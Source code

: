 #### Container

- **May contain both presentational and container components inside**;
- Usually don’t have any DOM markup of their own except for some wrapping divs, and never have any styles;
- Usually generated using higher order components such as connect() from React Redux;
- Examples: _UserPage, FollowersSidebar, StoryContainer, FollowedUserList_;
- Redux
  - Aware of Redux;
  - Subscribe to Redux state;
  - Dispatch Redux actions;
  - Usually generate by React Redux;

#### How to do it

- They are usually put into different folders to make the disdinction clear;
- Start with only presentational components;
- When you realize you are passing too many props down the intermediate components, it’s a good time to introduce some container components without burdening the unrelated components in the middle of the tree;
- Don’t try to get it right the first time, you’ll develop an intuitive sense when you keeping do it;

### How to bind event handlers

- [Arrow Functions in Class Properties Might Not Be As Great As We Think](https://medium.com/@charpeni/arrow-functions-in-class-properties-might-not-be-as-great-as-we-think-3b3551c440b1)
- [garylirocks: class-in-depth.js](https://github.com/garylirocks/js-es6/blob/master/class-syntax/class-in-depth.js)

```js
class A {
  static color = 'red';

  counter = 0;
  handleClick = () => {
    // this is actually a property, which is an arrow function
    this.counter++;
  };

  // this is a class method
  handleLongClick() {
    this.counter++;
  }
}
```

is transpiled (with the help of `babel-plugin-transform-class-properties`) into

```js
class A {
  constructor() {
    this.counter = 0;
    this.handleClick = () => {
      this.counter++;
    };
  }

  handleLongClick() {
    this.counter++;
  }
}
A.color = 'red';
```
____
EXERCISE: In the listing above, find the line containing "- Subscribe to Redux state;" and the line containing "- Start with only presentational components;", then retype both and every line between them exactly, with nothing else.

ANSWER SPACE:
  - Subscribe to Redux state;
  - Dispatch Redux actions;
  - Usually generate by React Redux;

#### How to do it

- They are usually put into different folders to make the disdinction clear;
- Start with only presentational components;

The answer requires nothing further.